The labor certification application was accepted by the CO in October of 2005. A few months later, the CO issued an Audit Notification to the Employer. Among other items, the Audit requested a copy of the Notice of Filing used for the alien worker’s labor application. The Employer responded by complying with the request and sending the Notice of Filing. In October of 2006, the CO issued a denial letter on the grounds that the Notice of Filing failed to contain the appropriate CO’s contact information including the physical address. Thereafter the Employer submitted a request for reconsideration, and only included a notice of entry of appearance of a new attorney; no argument or other information concerning the grounds for denial were provided. In September of 2008, the CO issued a letter of reconsideration finding that the denial of labor certification was valid. The CO noted that the Employer failed to provide any information relating to the missing information on the Notice of Filing. The CO then forwarded the case to the Board. New counsel for the Employer filed a brief arguing that the failure to provide the address of the CO was harmless error and therefore denial based upon a typographical error was a denial of due process. Counsel also stated that when the Employer was made aware of the omission, he agreed to repost the Notice of Filing. The CO appropriately filed an appellate brief stating that the Board had ruled on the issue of failure to include the address of the appropriate CO on the Notice of Filing in a 2007 case.

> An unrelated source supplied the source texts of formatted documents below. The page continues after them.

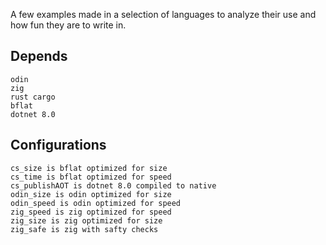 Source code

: A few examples made in a selection of languages to analyze their use and how fun they are to write in.

## Depends
```
odin
zig
rust cargo
bflat
dotnet 8.0
```
## Configurations
```
cs_size is bflat optimized for size
cs_time is bflat optimized for speed
cs_publishAOT is dotnet 8.0 compiled to native
odin_size is odin optimized for size
odin_speed is odin optimized for speed
zig_speed is zig optimized for speed
zig_size is zig optimized for size
zig_safe is zig with safty checks
```
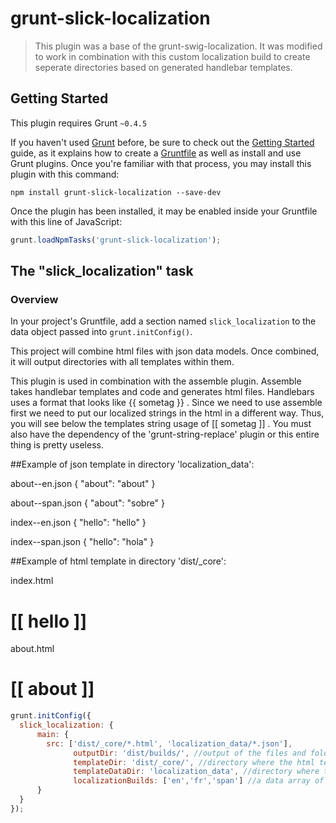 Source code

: # grunt-slick-localization

> This plugin was a base of the grunt-swig-localization. It was modified to work in combination with this custom localization build to create seperate directories based on generated handlebar templates.

## Getting Started
This plugin requires Grunt `~0.4.5`

If you haven't used [Grunt](http://gruntjs.com/) before, be sure to check out the [Getting Started](http://gruntjs.com/getting-started) guide, as it explains how to create a [Gruntfile](http://gruntjs.com/sample-gruntfile) as well as install and use Grunt plugins. Once you're familiar with that process, you may install this plugin with this command:

```shell
npm install grunt-slick-localization --save-dev
```

Once the plugin has been installed, it may be enabled inside your Gruntfile with this line of JavaScript:

```js
grunt.loadNpmTasks('grunt-slick-localization');
```

## The "slick_localization" task

### Overview
In your project's Gruntfile, add a section named `slick_localization` to the data object passed into `grunt.initConfig()`.


This project will combine html files with json data models. Once combined, it will output directories with all templates within them.

This plugin is used in combination with the assemble plugin. Assemble takes handlebar templates and code and generates html files. Handlebars uses a format that looks like {{ sometag }} . Since we need to use assemble first we need to put our localized strings in the html in a different way. Thus, you will see below the templates string usage of [[ sometag ]] . You must also have the dependency of the 'grunt-string-replace' plugin or this entire thing is pretty useless.

##Example of json template in directory 'localization_data':

  about--en.json
  {
    "about": "about"
  }

  about--span.json
  {
    "about": "sobre"
  }

  index--en.json
  {
    "hello": "hello"
  }

  index--span.json
  {
    "hello": "hola"
  }

##Example of html template in directory 'dist/_core':

  index.html
    <h1>[[ hello ]]</h1>

  about.html
    <h1>[[ about ]]</h1>


```js
grunt.initConfig({
  slick_localization: {
      main: {
        src: ['dist/_core/*.html', 'localization_data/*.json'],
              outputDir: 'dist/builds/', //output of the files and folders
              templateDir: 'dist/_core/', //directory where the html templates are located
              templateDataDir: 'localization_data', //directory where the template data exists.
              localizationBuilds: ['en','fr','span'] //a data array of the directories the system will generate all template files to.
      }
  }
});
```


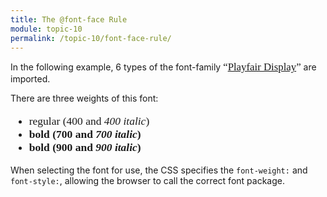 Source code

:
 ```yaml
---
title: The @font-face Rule
module: topic-10
permalink: /topic-10/font-face-rule/
---
```


<div class="divider-heading"></div>

<link href="https://fonts.googleapis.com/css?family=Playfair+Display:400,400i,700,700i,900,900i" rel="stylesheet">

In the following example, 6 types of the font-family <span style="font-family:'Playfair Display'; font-size: 1.2em;">“[Playfair Display](https://fonts.google.com/specimen/Playfair+Display)”</span> are imported.

There are three weights of this font:

<div style="font-family: 'Playfair Display', serif; font-size: 1.25em;">
  <ul>
    <li>regular (400 and <i>400 italic</i>)</li>
    <li><span style="font-weight: 700">bold (700 and <span style="font-style: italic">700 italic</span>)</span></li>
    <li><span style="font-weight: 900">bold (900 and <span style="font-style: italic">900 italic</span>)</span></li>
  </ul>
</div>

When selecting the font for use, the CSS specifies the `font-weight:` and `font-style:`, allowing the browser to call the correct font package.

<div class="codepen-embed">
  <p data-height="400" data-theme-id="30567" data-slug-hash="WNxRPKy" data-default-tab="css" data-user="retrog4m3r" data-embed-version="2" data-pen-title="External Fonts, Pt. 2 (FONTS.css)" class="codepen"></p>
  <p data-height="600" data-theme-id="30567" data-slug-hash="bGegzmM" data-default-tab="css,result" data-user="retrog4m3r" data-embed-version="2" data-pen-title="External Fonts, Pt. 2 (STYLE.css)" class="codepen"></p>
</div>

<!--Please continue to the next pages to see how this Pen was created and set up in the directory.-->
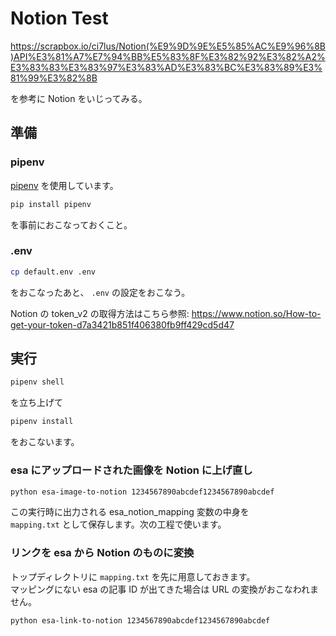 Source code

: # Notion Test

https://scrapbox.io/ci7lus/Notion(%E9%9D%9E%E5%85%AC%E9%96%8B)API%E3%81%A7%E7%94%BB%E5%83%8F%E3%82%92%E3%82%A2%E3%83%83%E3%83%97%E3%83%AD%E3%83%BC%E3%83%89%E3%81%99%E3%82%8B

を参考に Notion をいじってみる。


## 準備

### pipenv

[pipenv](https://pipenv-ja.readthedocs.io/ja/translate-ja/) を使用しています。

```sh
pip install pipenv
```

を事前におこなっておくこと。

### .env

```sh
cp default.env .env
```

をおこなったあと、 `.env` の設定をおこなう。

Notion の token_v2 の取得方法はこちら参照: https://www.notion.so/How-to-get-your-token-d7a3421b851f406380fb9ff429cd5d47


## 実行

```sh
pipenv shell
```

を立ち上げて

```sh
pipenv install
```

をおこないます。


### esa にアップロードされた画像を Notion に上げ直し

```sh
python esa-image-to-notion 1234567890abcdef1234567890abcdef
```

この実行時に出力される esa_notion_mapping 変数の中身を  
`mapping.txt` として保存します。次の工程で使います。

### リンクを esa から Notion のものに変換

トップディレクトリに `mapping.txt` を先に用意しておきます。  
マッピングにない esa の記事 ID が出てきた場合は URL の変換がおこなわれません。

```sh
python esa-link-to-notion 1234567890abcdef1234567890abcdef
```
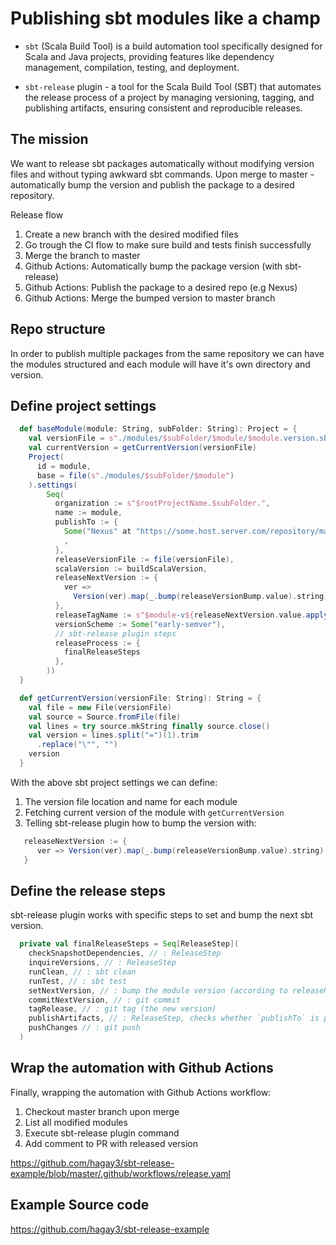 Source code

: # Publishing sbt modules like a champ

* `sbt` (Scala Build Tool) is a build automation tool specifically designed for Scala and Java projects, providing features like dependency management, compilation, testing, and deployment.

* `sbt-release` plugin - a tool for the Scala Build Tool (SBT) that automates the release process of a project by managing versioning, tagging, and publishing artifacts, ensuring consistent and reproducible releases.


## The mission
We want to release sbt packages automatically without modifying version files and without typing awkward sbt commands.
Upon merge to master - automatically bump the version and publish the package to a desired repository.

Release flow
1. Create a new branch with the desired modified files
2. Go trough the CI flow to make sure build and tests finish successfully
3. Merge the branch to master
4. Github Actions: Automatically bump the package version (with sbt-release)
5. Github Actions: Publish the package to a desired repo (e.g Nexus)
6. Github Actions: Merge the bumped version to master branch

## Repo structure
In order to publish multiple packages from the same repository we can have the modules structured and each module will have it's own directory and version.


## Define project settings
```scala
  def baseModule(module: String, subFolder: String): Project = {
    val versionFile = s"./modules/$subFolder/$module/$module.version.sbt"
    val currentVersion = getCurrentVersion(versionFile)
    Project(
      id = module,
      base = file(s"./modules/$subFolder/$module")
    ).settings(
        Seq(
          organization := s"$rootProjectName.$subFolder.",
          name := module,
          publishTo := {
            Some("Nexus" at "https://some.host.server.com/repository/maven-releases/")
            ,
          },
          releaseVersionFile := file(versionFile),
          scalaVersion := buildScalaVersion,
          releaseNextVersion := {
            ver =>
              Version(ver).map(_.bump(releaseVersionBump.value).string).getOrElse(versionFormatError(ver))
          },
          releaseTagName := s"$module-v${releaseNextVersion.value.apply(currentVersion)}",
          versionScheme := Some("early-semver"),
          // sbt-release plugin steps
          releaseProcess := {
            finalReleaseSteps
          },
        ))
  }

  def getCurrentVersion(versionFile: String): String = {
    val file = new File(versionFile)
    val source = Source.fromFile(file)
    val lines = try source.mkString finally source.close()
    val version = lines.split("=")(1).trim
      .replace("\"", "")
    version
  }
```
With the above sbt project settings we can define:
1. The version file location and name for each module
2. Fetching current version of the module with ``getCurrentVersion``
3. Telling sbt-release plugin how to bump the version with:
```scala
   releaseNextVersion := {
      ver => Version(ver).map(_.bump(releaseVersionBump.value).string).getOrElse(versionFormatError(ver))
   }
```

## Define the release steps
sbt-release plugin works with specific steps to set and bump the next sbt version. 
```scala
  private val finalReleaseSteps = Seq[ReleaseStep](
    checkSnapshotDependencies, // : ReleaseStep
    inquireVersions, // : ReleaseStep
    runClean, // : sbt clean
    runTest, // : sbt test
    setNextVersion, // : bump the module version (according to releaseNextVersion)
    commitNextVersion, // : git commit
    tagRelease, // : git tag (the new version)
    publishArtifacts, // : ReleaseStep, checks whether `publishTo` is properly set up (e.g: publish artifacts to nexus)
    pushChanges // : git push
  )
```

## Wrap the automation with Github Actions
Finally, wrapping the automation with Github Actions workflow:
1. Checkout master branch upon merge
2. List all modified modules
3. Execute sbt-release plugin command
4. Add comment to PR with released version

https://github.com/hagay3/sbt-release-example/blob/master/.github/workflows/release.yaml



## Example Source code
https://github.com/hagay3/sbt-release-example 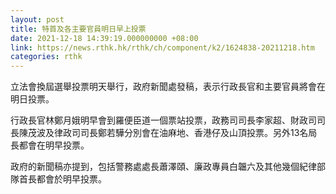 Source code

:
```yaml
---
layout: post
title: 特首及各主要官員明日早上投票
date: 2021-12-18 14:39:19.000000000 +08:00
link: https://news.rthk.hk/rthk/ch/component/k2/1624838-20211218.htm
categories: rthk
---
```


立法會換屆選舉投票明天舉行，政府新聞處發稿，表示行政長官和主要官員將會在明日投票。

行政長官林鄭月娥明早會到羅便臣道一個票站投票，政務司司長李家超、財政司司長陳茂波及律政司司長鄭若驊分別會在油麻地、香港仔及山頂投票。另外13名局長都會在明早投票。

政府的新聞稿亦提到，包括警務處處長蕭澤頤、廉政專員白韞六及其他幾個紀律部隊首長都會於明早投票。

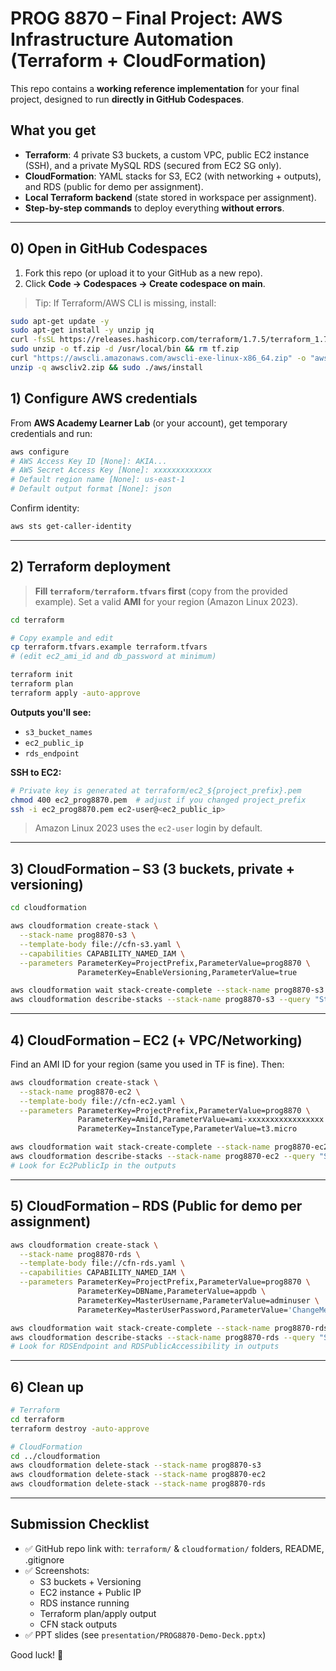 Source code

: # PROG 8870 – Final Project: AWS Infrastructure Automation (Terraform + CloudFormation)

This repo contains a **working reference implementation** for your final project, designed to run **directly in GitHub Codespaces**.

## What you get
- **Terraform**: 4 private S3 buckets, a custom VPC, public EC2 instance (SSH), and a private MySQL RDS (secured from EC2 SG only).
- **CloudFormation**: YAML stacks for S3, EC2 (with networking + outputs), and RDS (public for demo per assignment).
- **Local Terraform backend** (state stored in workspace per assignment).
- **Step-by-step commands** to deploy everything **without errors**.

---

## 0) Open in GitHub Codespaces
1. Fork this repo (or upload it to your GitHub as a new repo).
2. Click **Code → Codespaces → Create codespace on main**.

> Tip: If Terraform/AWS CLI is missing, install:
```bash
sudo apt-get update -y
sudo apt-get install -y unzip jq
curl -fsSL https://releases.hashicorp.com/terraform/1.7.5/terraform_1.7.5_linux_amd64.zip -o tf.zip
sudo unzip -o tf.zip -d /usr/local/bin && rm tf.zip
curl "https://awscli.amazonaws.com/awscli-exe-linux-x86_64.zip" -o "awscliv2.zip"
unzip -q awscliv2.zip && sudo ./aws/install
```

## 1) Configure AWS credentials
From **AWS Academy Learner Lab** (or your account), get temporary credentials and run:
```bash
aws configure
# AWS Access Key ID [None]: AKIA...
# AWS Secret Access Key [None]: xxxxxxxxxxxxx
# Default region name [None]: us-east-1
# Default output format [None]: json
```
Confirm identity:
```bash
aws sts get-caller-identity
```

---

## 2) Terraform deployment

> **Fill `terraform/terraform.tfvars` first** (copy from the provided example). Set a valid **AMI** for your region (Amazon Linux 2023).

```bash
cd terraform

# Copy example and edit
cp terraform.tfvars.example terraform.tfvars
# (edit ec2_ami_id and db_password at minimum)

terraform init
terraform plan
terraform apply -auto-approve
```

**Outputs you'll see:**
- `s3_bucket_names`
- `ec2_public_ip`
- `rds_endpoint`

**SSH to EC2:**
```bash
# Private key is generated at terraform/ec2_${project_prefix}.pem
chmod 400 ec2_prog8870.pem  # adjust if you changed project_prefix
ssh -i ec2_prog8870.pem ec2-user@<ec2_public_ip>
```

> Amazon Linux 2023 uses the `ec2-user` login by default.

---

## 3) CloudFormation – S3 (3 buckets, private + versioning)

```bash
cd cloudformation

aws cloudformation create-stack \
  --stack-name prog8870-s3 \
  --template-body file://cfn-s3.yaml \
  --capabilities CAPABILITY_NAMED_IAM \
  --parameters ParameterKey=ProjectPrefix,ParameterValue=prog8870 \
               ParameterKey=EnableVersioning,ParameterValue=true

aws cloudformation wait stack-create-complete --stack-name prog8870-s3
aws cloudformation describe-stacks --stack-name prog8870-s3 --query "Stacks[0].Outputs"
```

---

## 4) CloudFormation – EC2 (+ VPC/Networking)

Find an AMI ID for your region (same you used in TF is fine). Then:

```bash
aws cloudformation create-stack \
  --stack-name prog8870-ec2 \
  --template-body file://cfn-ec2.yaml \
  --parameters ParameterKey=ProjectPrefix,ParameterValue=prog8870 \
               ParameterKey=AmiId,ParameterValue=ami-xxxxxxxxxxxxxxxxx \
               ParameterKey=InstanceType,ParameterValue=t3.micro

aws cloudformation wait stack-create-complete --stack-name prog8870-ec2
aws cloudformation describe-stacks --stack-name prog8870-ec2 --query "Stacks[0].Outputs"
# Look for Ec2PublicIp in the outputs
```

---

## 5) CloudFormation – RDS (Public for demo per assignment)

```bash
aws cloudformation create-stack \
  --stack-name prog8870-rds \
  --template-body file://cfn-rds.yaml \
  --capabilities CAPABILITY_NAMED_IAM \
  --parameters ParameterKey=ProjectPrefix,ParameterValue=prog8870 \
               ParameterKey=DBName,ParameterValue=appdb \
               ParameterKey=MasterUsername,ParameterValue=adminuser \
               ParameterKey=MasterUserPassword,ParameterValue='ChangeMeStrong#123'

aws cloudformation wait stack-create-complete --stack-name prog8870-rds
aws cloudformation describe-stacks --stack-name prog8870-rds --query "Stacks[0].Outputs"
# Look for RDSEndpoint and RDSPublicAccessibility in outputs
```

---

## 6) Clean up
```bash
# Terraform
cd terraform
terraform destroy -auto-approve

# CloudFormation
cd ../cloudformation
aws cloudformation delete-stack --stack-name prog8870-s3
aws cloudformation delete-stack --stack-name prog8870-ec2
aws cloudformation delete-stack --stack-name prog8870-rds
```

---

## Submission Checklist
- ✅ GitHub repo link with: `terraform/` & `cloudformation/` folders, README, .gitignore
- ✅ Screenshots:
  - S3 buckets + Versioning
  - EC2 instance + Public IP
  - RDS instance running
  - Terraform plan/apply output
  - CFN stack outputs
- ✅ PPT slides (see `presentation/PROG8870-Demo-Deck.pptx`)

Good luck! 🚀
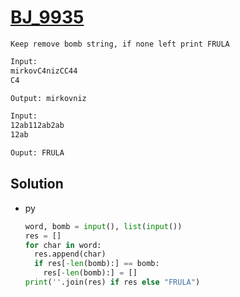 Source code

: # [BJ_9935](https://acmicpc.net/problem/9935)

```en
Keep remove bomb string, if none left print FRULA
```

```txt
Input:
mirkovC4nizCC44
C4

Output: mirkovniz

Input:
12ab112ab2ab
12ab

Ouput: FRULA
```

## Solution

* py

  ```py
  word, bomb = input(), list(input())
  res = []
  for char in word:
    res.append(char)
    if res[-len(bomb):] == bomb:
      res[-len(bomb):] = []
  print(''.join(res) if res else "FRULA")
  ```
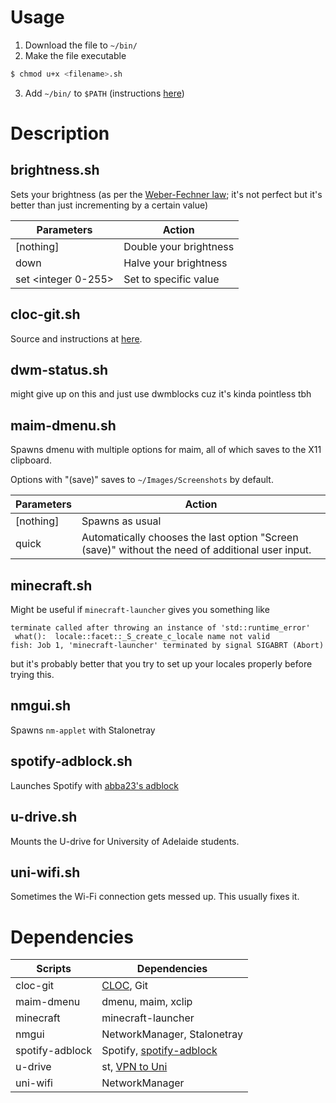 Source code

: # Usage

1. Download the file to `~/bin/`
2. Make the file executable
```bash
$ chmod u+x <filename>.sh
```
3. Add `~/bin/` to `$PATH` (instructions [here](https://wiki.archlinux.org/title/environment_variables#Defining_variables))

# Description

## brightness.sh

Sets your brightness (as per the [Weber-Fechner law](https://en.wikipedia.org/wiki/Weber%E2%80%93Fechner_law); it's not perfect but it's better than just incrementing by a certain value)

| Parameters          | Action                 |
| ------------------- | ---------------------- |
| [nothing]           | Double your brightness |
| down                | Halve your brightness  |
| set <integer 0-255> | Set to specific value  |

## cloc-git.sh

Source and instructions at [here](https://stackoverflow.com/users/578288/rory-okane).

## dwm-status.sh

might give up on this and just use dwmblocks cuz it's kinda pointless tbh

## maim-dmenu.sh

Spawns dmenu with multiple options for maim, all of which saves to the X11 clipboard.

Options with "(save)" saves to `~/Images/Screenshots` by default.

| Parameters | Action                                                                                           |
| ---------- | ------------------------------------------------------------------------------------------------ |
| [nothing]  | Spawns as usual                                                                                  |
| quick      | Automatically chooses the last option "Screen (save)" without the need of additional user input. |

## minecraft.sh

Might be useful if `minecraft-launcher` gives you something like
```console
terminate called after throwing an instance of 'std::runtime_error'
 what():  locale::facet::_S_create_c_locale name not valid
fish: Job 1, 'minecraft-launcher' terminated by signal SIGABRT (Abort)
```
but it's probably better that you try to set up your locales properly before trying this.

## nmgui.sh

Spawns `nm-applet` with Stalonetray

## spotify-adblock.sh

Launches Spotify with [abba23's adblock](https://github.com/abba23/spotify-adblock)

## u-drive.sh

Mounts the U-drive for University of Adelaide students. 

## uni-wifi.sh

Sometimes the Wi-Fi connection gets messed up. This usually fixes it.

# Dependencies

| Scripts            | Dependencies                                                          |
| ------------------ | --------------------------------------------------------------------- |
| cloc-git           | [CLOC](http://cloc.sourceforge.net/), Git                             |
| maim-dmenu         | dmenu, maim, xclip                                                    |
| minecraft          | minecraft-launcher                                                    |
| nmgui              | NetworkManager, Stalonetray                                           |
| spotify-adblock    | Spotify, [spotify-adblock](https://github.com/abba23/spotify-adblock) |
| u-drive            | st, [VPN to Uni](https://github.com/yuezk/GlobalProtect-openconnect)  |
| uni-wifi           | NetworkManager                                                        |
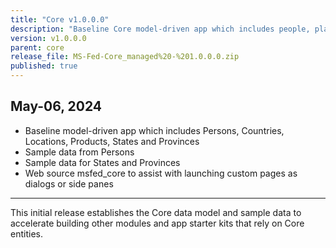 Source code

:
 ```yaml
---
title: "Core v1.0.0.0"
description: "Baseline Core model-driven app which includes people, places, products, and initial sample data."
version: v1.0.0.0
parent: core
release_file: MS-Fed-Core_managed%20-%201.0.0.0.zip
published: true
---
```


## May-06, 2024

- Baseline model-driven app which includes Persons, Countries, Locations, Products, States and Provinces
- Sample data from Persons
- Sample data for States and Provinces
- Web source msfed_core to assist with launching custom pages as dialogs or side panes

---

This initial release establishes the Core data model and sample data to accelerate building other modules and app starter kits that rely on Core entities.

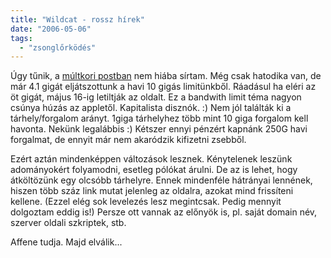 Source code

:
 ```yaml
---
title: "Wildcat - rossz hírek"
date: "2006-05-06"
tags: 
  - "zsonglőrködés"
---
```


Úgy tűnik, a [múltkori postban](https://csokavar.hu/blog/2006/04/30/wildcat-rossz-hirek-2/) nem hiába sírtam. Még csak hatodika van, de már 4.1 gigát eljátszottunk a havi 10 gigás limitünkből. Ráadásul ha eléri az öt gigát, május 16-ig letiltják az oldalt. Ez a bandwith limit téma nagyon csúnya húzás az appletől. Kapitalista disznók. :) Nem jól találták ki a tárhely/forgalom arányt. 1giga tárhelyhez több mint 10 giga forgalom kell havonta. Nekünk legalábbis :) Kétszer ennyi pénzért kapnánk 250G havi forgalmat, de ennyit már nem akaródzik kifizetni zsebből.

Ezért aztán mindenképpen változások lesznek. Kénytelenek leszünk adományokért folyamodni, esetleg pólókat árulni. De az is lehet, hogy átköltözünk egy olcsóbb tárhelyre. Ennek mindenféle hátrányai lennének, hiszen több száz link mutat jelenleg az oldalra, azokat mind frissíteni kellene. (Ezzel elég sok levelezés lesz megintcsak. Pedig mennyit dolgoztam eddig is!) Persze ott vannak az előnyök is, pl. saját domain név, szerver oldali szkriptek, stb.

Affene tudja. Majd elválik...
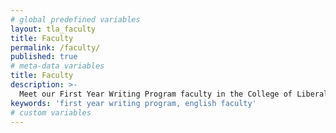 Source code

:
 ```yaml
---
# global predefined variables
layout: tla_faculty
title: Faculty
permalink: /faculty/
published: true
# meta-data variables
title: Faculty
description: >-
  Meet our First Year Writing Program faculty in the College of Liberal Arts at Temple University.
keywords: 'first year writing program, english faculty'
# custom variables
---
```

Upon BALCA review it was determined that the regulation at 20 C.F.R. § 656.10(d)(3) is controlling. It provides that the Notice of Filing must: (i) state that the notice is being provided in response to filing a labor certification application for the related job position; (ii) state that any person may provide information bearing on the application to the CO of the Department of Labor (DOL); (iii) provide the address of the appropriate CO; and (iv) be provided between 30 and 180 days before the filing of the application. The Board further provided that by not having the appropriate address of the CO posted, no one could contact the CO about any information related to the business practices of the company (wage and labor conditions, availability of workers, etc). Here, the Notice of Filing made no indication of how to contact a CO about the application, in direct violation of the controlling regulation. Additionally the reconsideration request did not contain any argument regarding the reason for denial. Not until the case reached the Board did Counsel for the Employer provide an argument. The Board stated that even if they were able to hear the new arguments, they were not convincing on the matter. In regards to the re-posting, the Board stated that there was no evidence of the offer in the Appeal File. Additionally, even if the offer was made it was discretionary upon the CO whether to direct a supervised recruitment, and therefore he was under no obligation to grant it.
Accordingly, the CO properly denied certification.